Q. 6. Why some countries impose higher taxes on car ownership? How is the scenario in your country?
Answer: The primary reason to impose hefty taxes on car ownership is to discourage citizens from buying and using more and more private cars and to curb air pollution.
The scenario in my country is not much different when it comes to imposing higher taxes on car ownership. In fact, over the last decade, the number of private cars has increased to such extent that the government has been forced to put a tax on the ownership of a new car as high as 300% of the purchasing price in some cases!
This kind of high taxes is only natural in countries where there are a huge number of travellers with significantly limited road infrastructures as this is how the government of a country tries to limit the number of private cars on the streets. This should be also a familiar scenario in countries where there are risks of higher air pollution than its normal danger level.
IELTS Speaking Part 3 topic: Famous Person.
1. Do you think that famous people are generally happier than ordinary people?
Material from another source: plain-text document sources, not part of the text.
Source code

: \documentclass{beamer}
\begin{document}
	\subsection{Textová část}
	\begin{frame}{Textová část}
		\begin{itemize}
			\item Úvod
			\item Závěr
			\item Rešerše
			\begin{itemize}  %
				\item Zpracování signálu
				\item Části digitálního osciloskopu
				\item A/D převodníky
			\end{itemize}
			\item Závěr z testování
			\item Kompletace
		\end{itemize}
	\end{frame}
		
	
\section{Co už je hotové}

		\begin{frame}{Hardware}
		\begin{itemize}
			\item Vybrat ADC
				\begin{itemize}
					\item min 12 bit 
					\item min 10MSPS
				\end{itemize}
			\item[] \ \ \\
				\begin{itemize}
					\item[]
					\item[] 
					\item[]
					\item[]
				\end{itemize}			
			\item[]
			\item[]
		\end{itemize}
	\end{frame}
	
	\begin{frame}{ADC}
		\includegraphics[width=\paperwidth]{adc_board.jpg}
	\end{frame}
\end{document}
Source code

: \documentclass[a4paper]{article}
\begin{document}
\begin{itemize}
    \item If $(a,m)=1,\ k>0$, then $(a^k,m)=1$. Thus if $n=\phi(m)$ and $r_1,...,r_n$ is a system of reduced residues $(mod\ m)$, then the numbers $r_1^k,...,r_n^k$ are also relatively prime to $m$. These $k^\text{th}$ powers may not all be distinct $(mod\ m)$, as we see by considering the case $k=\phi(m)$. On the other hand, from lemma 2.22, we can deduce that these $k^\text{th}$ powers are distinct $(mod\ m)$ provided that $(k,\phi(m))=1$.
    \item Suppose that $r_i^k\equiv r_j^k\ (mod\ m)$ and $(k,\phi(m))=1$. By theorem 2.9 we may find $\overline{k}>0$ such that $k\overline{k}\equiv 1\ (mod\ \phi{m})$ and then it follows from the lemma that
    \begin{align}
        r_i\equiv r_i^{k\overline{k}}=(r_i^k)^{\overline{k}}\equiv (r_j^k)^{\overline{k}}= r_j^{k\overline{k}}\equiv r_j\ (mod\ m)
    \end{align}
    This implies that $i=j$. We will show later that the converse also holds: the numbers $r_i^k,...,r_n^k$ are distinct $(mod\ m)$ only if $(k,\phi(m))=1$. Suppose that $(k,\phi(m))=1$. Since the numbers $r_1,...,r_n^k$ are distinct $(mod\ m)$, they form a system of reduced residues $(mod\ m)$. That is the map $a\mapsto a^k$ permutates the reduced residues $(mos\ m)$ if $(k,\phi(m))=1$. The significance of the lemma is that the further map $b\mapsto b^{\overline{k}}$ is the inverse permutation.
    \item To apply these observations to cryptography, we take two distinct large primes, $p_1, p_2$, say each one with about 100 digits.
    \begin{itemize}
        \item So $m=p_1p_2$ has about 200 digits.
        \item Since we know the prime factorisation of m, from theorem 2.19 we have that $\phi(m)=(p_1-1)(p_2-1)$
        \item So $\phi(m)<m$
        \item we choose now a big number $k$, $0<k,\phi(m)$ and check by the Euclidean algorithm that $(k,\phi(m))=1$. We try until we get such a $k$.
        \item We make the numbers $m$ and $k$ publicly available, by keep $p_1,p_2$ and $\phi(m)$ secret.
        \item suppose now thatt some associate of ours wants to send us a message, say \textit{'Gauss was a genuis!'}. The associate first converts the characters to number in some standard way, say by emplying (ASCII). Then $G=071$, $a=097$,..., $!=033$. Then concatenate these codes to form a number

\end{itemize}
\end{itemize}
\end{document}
2. What qualities does a person need to have in order to be famous?
3. Is it easier or more difficult to achieve fame today than in your grandparents’ time?
4. Describe the ways that famous people influence the public.
5. Do you think more is expected from famous people than ordinary citizens?
6. What types of people become famous in your country? Do you want to be famous?
Q. 1. Do you think that famous people are generally happier than ordinary people?
Answer: The problem with the definition of “happiness” is that it just has no common definition and meaning that is accepted by all. In fact, every individual chooses to define happiness in his/ her own unique way the way he/she deems it.
So, are the famous people are generally happier than ordinary people? Well, I would venture to say that being “famous” has nothing to do with being “happier” simply because “happiness” is nothing but just a state of mind. Of course, famous people are usually more satisfied than the average people because their “needs and wants” are easily met at their wills. But, unfortunately, we tend to confuse ‘satisfaction’ with ‘happiness’. However, does that necessarily mean that famous people can’t be happier than ordinary people? Well, the answer is, of course, they can be, but it will be so not because they are “famous”, but because they just “choose” to remain happy with or without having the “satisfaction” in life just like the “ordinary” people.
Q. 2. What qualities does a person need to have in order to be famous?
Answer: Becoming a famous and “successful” person is not really easy. But, a person can become famous in his/her own right by winning against all the challenges and battles, thrown at him or her, because of carrying certain qualities in his or her life. And, some of these qualities are 'passion, persistence (or patience), hard works, positive attitude, self-reliance, self-confidence, integrity and rock-strong willpower'. Of course, a person also needs to have his or her fair share of “luck” as well in order to become famous. But, of all these qualities, I would say that “patience” may prove out to be the most important and decisive factor in attaining the “fame” as one may need to wait a long time to achieve it. However, it is worth mentioning here that if a person’s sole intention is to become “famous” by hook or by crook, without necessarily understanding the “value” of it, the “success” will probably be a very “short-lived” matter for him or her at the end of the day.
Q. 3. Is it easier or more difficult to achieve fame today than in your grandparents’ time?
Answer: Yes, for better or worse, it is easier, generally speaking, to “achieve” fame today than in our grandparents’ time primarily because today people have more scopes and opportunities at their disposal to advertise themselves on different kinds of media channels due to the technological advancements. Besides, we also seem to have “compromised” a lot with the traditional social and cultural values in becoming famous. In fact, it looks like the more one can behave “out of the box”, the easier it gets for him or her to be famous. I have a friend who has more than 80 thousand YouTube followers and he is kind of famous in his community. It was unheard of during my grandparents' era, thanks to the technological advancement we have in our modern days.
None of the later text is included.